If you've already run the gamut of zdrugs and benzos you're looking at probably TCAs (like amitriplyne), or low-dose antihistamine based anti-psychotics. Of those Seroquel seems to be the go-to med for severe insomnia. 

There are other drugs like Remeron, Restoril, and others that fit into the above categories in different ways, and its really more a trial and error thing.


----------



## euphoria (Jan 21, 2009)

Dexedrine


----------



## Recipe For Disaster (Jun 8, 2010)

how did you get chloral hydrate prescribed?


----------



## UltraShy (Nov 8, 2003)

feelalone said:


> - tramadol


I officially register my total disagreement with this.

It does nothing. It does nothing when taken at 400 mg (8 pills) daily for two months. It does nothing even when taken in insanely large doses. Seizure risk stopped me from ever consuming more than 800 mg in a single dose (16 pills -- literally a fistful).

Seems to work for some; but I'm not part of this some.


----------



## UltraShy (Nov 8, 2003)

MBL said:


> Chloral Hydrate. They don't prescribe this much anymore, but personally I find it better than benzos. Anxiety dose is usually 250. Sedative dose is up to 1000. Side effects are mild, usually mild upset stomach. Do not exceed dosage because it will literally knock you out.
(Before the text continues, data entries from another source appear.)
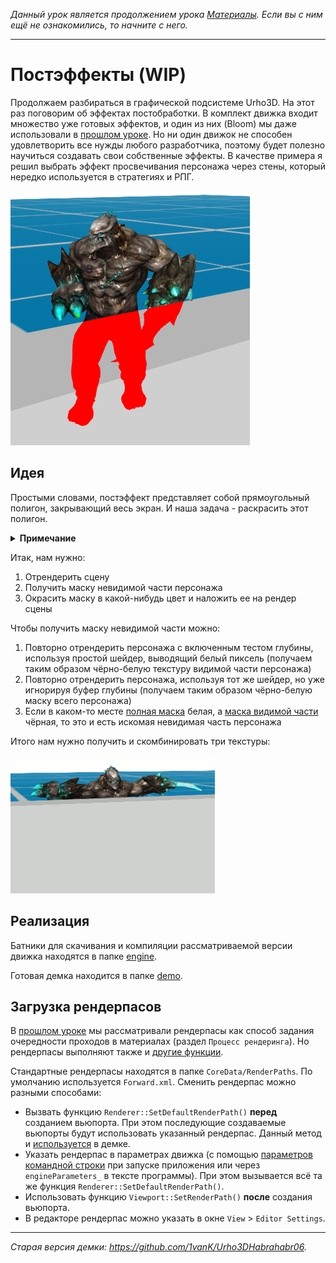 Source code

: *Данный урок является продолжением урока [Материалы](https://github.com/urho3d-learn/materials). Если вы с ним ещё не ознакомились, то начните с него.*

---

# Постэффекты (WIP)

Продолжаем разбираться в графической подсистеме Urho3D. На этот раз поговорим об эффектах постобработки. В комплект движка входит множество
уже готовых эффектов, и один из них (Bloom) мы даже использовали в [прошлом уроке](https://github.com/urho3d-learn/materials).
Но ни один движок не способен удовлетворить все нужды любого разработчика, поэтому будет полезно научиться создавать свои
собственные эффекты. В качестве примера я решил выбрать эффект просвечивания персонажа через стены,
который нередко используется в стратегиях и РПГ.

![](images/screen.png)

## Идея

Простыми словами, постэффект представляет собой прямоугольный полигон, закрывающий весь экран. И наша задача - раскрасить этот полигон.

<details>
<summary><b>Примечание</b></summary>
Сразу оговорюсь, что я не ставил перед собой цель реализовать эффект самым оптимальным методом.
В первую очередь я хотел показать, как сделать это с помощью постпроцессинга максимально простым и понятным способом.
</details>

Итак, нам нужно:
1) Отрендерить сцену
2) Получить маску невидимой части персонажа
3) Окрасить маску в какой-нибудь цвет и наложить ее на рендер сцены

Чтобы получить маску невидимой части можно:
1) Повторно отрендерить персонажа с включенным тестом глубины, используя простой шейдер, выводящий белый пиксель
   (получаем таким образом чёрно-белую текстуру видимой части персонажа)
2) Повторно отрендерить персонажа, используя тот же шейдер, но уже игнорируя буфер глубины (получаем таким образом чёрно-белую маску всего персонажа)
3) Если в каком-то месте <ins>полная маска</ins> белая, а <ins>маска видимой части</ins> чёрная, то это и есть искомая невидимая часть персонажа

Итого нам нужно получить и скомбинировать три текстуры:

![](images/idea.gif)

## Реализация

Батники для скачивания и компиляции рассматриваемой версии движка находятся в папке [engine](engine).

Готовая демка находится в папке [demo](demo).

## Загрузка рендерпасов

В [прошлом уроке](https://github.com/urho3d-learn/materials) мы рассматривали рендерпасы как способ задания очередности проходов в материалах (раздел `Процесс рендеринга`). Но рендерпасы выполняют также и [другие функции](https://urho3d-doxygen.github.io/doxygen/_render_paths.html).

Стандартные рендерпасы находятся в папке `CoreData/RenderPaths`. По умолчанию используется `Forward.xml`. Сменить рендерпас можно разными способами:

* Вызвать функцию `Renderer::SetDefaultRenderPath()` **перед** созданием вьюпорта. При этом последующие создаваемые вьюпорты будут использовать указанный рендерпас. Данный метод и [используется](demo/MyData/Scripts/Main.as) в демке.
* Указать рендерпас в параметрах движка (с помощью [параметров командной строки](https://urho3d-doxygen.github.io/doxygen/_running.html) при запуске приложения или через `engineParameters_` в тексте программы). При этом вызывается всё та же функция `Renderer::SetDefaultRenderPath()`.
* Использовать функцию `Viewport::SetRenderPath()` **после** создания вьюпорта.
* В редакторе рендерпас можно указать в окне `View` > `Editor Settings`.


---

*Старая версия демки: <https://github.com/1vanK/Urho3DHabrahabr06>.*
This is one of the meds I'd like to try. Given my chronic insomnia that fails to respond suitably* to other meds I certainly have a valid medical justification.

*Note: "suitably" rules out junk like Seroquel that will certainly make me sleep -- all night and the next day. At a lower dose it takes forever to work and then results in drowsiness that lasts most of the next day, making it pretty much useless to me. If I wanted to simply sleep away a few days of my life it would be good, but otherwise useless, just like other sleep aids I've tried.


----------



## UltraShy (Nov 8, 2003)

MBL said:


> I heard some people say they took ritalin for SA! I have to strongly disagree with that idea!!!
> 
> Low dose Adderall perhaps...


To me Ritalin feels about the same as a real amphetamine, just weaker. I take immediate release dextroamphetamine.


----------



## euphoria (Jan 21, 2009)

I've found that Ritalin causes far more anxiety than Dexedrine.


----------



## jim_morrison (Aug 17, 2008)

UltraShy said:


> This is one of the meds I'd like to try. Given my chronic insomnia that fails to respond suitably* to other meds I certainly have a valid medical justification.
> 
> *Note: "suitably" rules out junk like Seroquel that will certainly make me sleep -- all night and the next day. At a lower dose it takes forever to work and then results in drowsiness that lasts most of the next day, making it pretty much useless to me. If I wanted to simply sleep away a few days of my life it would be good, but otherwise useless, just like other sleep aids I've tried.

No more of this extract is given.